(Data excerpts)
------------

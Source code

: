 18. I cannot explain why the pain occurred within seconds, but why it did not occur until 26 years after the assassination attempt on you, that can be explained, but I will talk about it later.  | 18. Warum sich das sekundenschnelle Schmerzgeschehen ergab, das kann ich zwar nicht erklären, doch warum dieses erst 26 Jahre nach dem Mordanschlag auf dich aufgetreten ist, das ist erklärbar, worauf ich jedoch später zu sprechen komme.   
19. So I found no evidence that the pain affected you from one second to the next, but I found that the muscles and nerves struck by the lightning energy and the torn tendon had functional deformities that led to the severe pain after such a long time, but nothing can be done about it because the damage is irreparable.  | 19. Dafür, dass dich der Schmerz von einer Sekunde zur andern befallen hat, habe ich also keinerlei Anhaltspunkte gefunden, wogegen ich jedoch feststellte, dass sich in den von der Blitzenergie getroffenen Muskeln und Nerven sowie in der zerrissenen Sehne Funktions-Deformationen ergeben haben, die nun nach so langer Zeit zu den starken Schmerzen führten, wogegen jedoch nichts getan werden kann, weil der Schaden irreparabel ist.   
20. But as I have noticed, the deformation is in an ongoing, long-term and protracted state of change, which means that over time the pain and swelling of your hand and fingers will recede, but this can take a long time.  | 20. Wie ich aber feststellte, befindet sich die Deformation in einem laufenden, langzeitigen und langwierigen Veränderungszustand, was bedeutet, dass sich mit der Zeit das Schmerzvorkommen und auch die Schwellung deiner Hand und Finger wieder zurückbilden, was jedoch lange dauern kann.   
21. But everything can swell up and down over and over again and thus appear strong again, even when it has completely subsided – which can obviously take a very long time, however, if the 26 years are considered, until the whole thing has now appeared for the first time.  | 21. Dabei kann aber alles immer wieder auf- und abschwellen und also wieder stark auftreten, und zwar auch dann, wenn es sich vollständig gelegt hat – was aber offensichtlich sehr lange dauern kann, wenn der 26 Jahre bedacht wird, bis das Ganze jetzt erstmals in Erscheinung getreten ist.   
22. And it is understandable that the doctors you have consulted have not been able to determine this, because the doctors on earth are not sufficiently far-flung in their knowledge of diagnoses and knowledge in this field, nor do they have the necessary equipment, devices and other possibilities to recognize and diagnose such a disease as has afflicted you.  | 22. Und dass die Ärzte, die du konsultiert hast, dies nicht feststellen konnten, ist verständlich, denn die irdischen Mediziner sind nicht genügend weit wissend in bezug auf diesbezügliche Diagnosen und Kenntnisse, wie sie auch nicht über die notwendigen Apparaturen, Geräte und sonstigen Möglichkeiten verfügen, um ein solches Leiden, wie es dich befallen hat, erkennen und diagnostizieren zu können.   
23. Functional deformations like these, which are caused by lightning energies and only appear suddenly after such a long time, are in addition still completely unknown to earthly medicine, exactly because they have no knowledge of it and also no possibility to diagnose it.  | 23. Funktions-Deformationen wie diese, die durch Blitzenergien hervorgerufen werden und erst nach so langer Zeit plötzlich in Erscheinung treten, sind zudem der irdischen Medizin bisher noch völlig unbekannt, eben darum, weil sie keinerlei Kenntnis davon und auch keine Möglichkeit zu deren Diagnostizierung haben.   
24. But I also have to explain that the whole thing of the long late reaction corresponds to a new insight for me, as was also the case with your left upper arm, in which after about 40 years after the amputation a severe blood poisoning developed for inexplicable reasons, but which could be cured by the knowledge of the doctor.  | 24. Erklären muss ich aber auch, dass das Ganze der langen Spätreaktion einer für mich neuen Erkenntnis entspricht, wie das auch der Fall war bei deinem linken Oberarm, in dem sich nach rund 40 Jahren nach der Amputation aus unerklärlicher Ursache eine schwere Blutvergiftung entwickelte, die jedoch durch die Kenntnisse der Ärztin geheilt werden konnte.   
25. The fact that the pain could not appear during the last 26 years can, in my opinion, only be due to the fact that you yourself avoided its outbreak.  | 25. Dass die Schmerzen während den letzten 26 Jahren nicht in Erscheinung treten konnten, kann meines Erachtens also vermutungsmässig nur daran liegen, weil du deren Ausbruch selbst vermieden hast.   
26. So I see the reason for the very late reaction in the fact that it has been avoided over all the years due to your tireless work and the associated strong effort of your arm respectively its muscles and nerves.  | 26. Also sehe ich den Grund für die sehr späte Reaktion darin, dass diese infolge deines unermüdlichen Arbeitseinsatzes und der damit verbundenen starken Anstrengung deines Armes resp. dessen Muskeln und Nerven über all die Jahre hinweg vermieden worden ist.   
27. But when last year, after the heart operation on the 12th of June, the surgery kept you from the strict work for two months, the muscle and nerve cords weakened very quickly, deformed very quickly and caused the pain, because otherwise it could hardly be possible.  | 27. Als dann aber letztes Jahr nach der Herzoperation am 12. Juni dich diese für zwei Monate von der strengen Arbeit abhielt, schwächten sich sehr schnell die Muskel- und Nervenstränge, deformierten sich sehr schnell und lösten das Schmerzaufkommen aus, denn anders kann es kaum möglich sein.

------------

**Aim of the exercise**:
The answer should consist solely of the lines from the first line above through the one with "zu sprechen komme.", both included, repeated exactly.

**Answer to the problem**:
Source code

: 18. I cannot explain why the pain occurred within seconds, but why it did not occur until 26 years after the assassination attempt on you, that can be explained, but I will talk about it later.  | 18. Warum sich das sekundenschnelle Schmerzgeschehen ergab, das kann ich zwar nicht erklären, doch warum dieses erst 26 Jahre nach dem Mordanschlag auf dich aufgetreten ist, das ist erklärbar, worauf ich jedoch später zu sprechen komme.   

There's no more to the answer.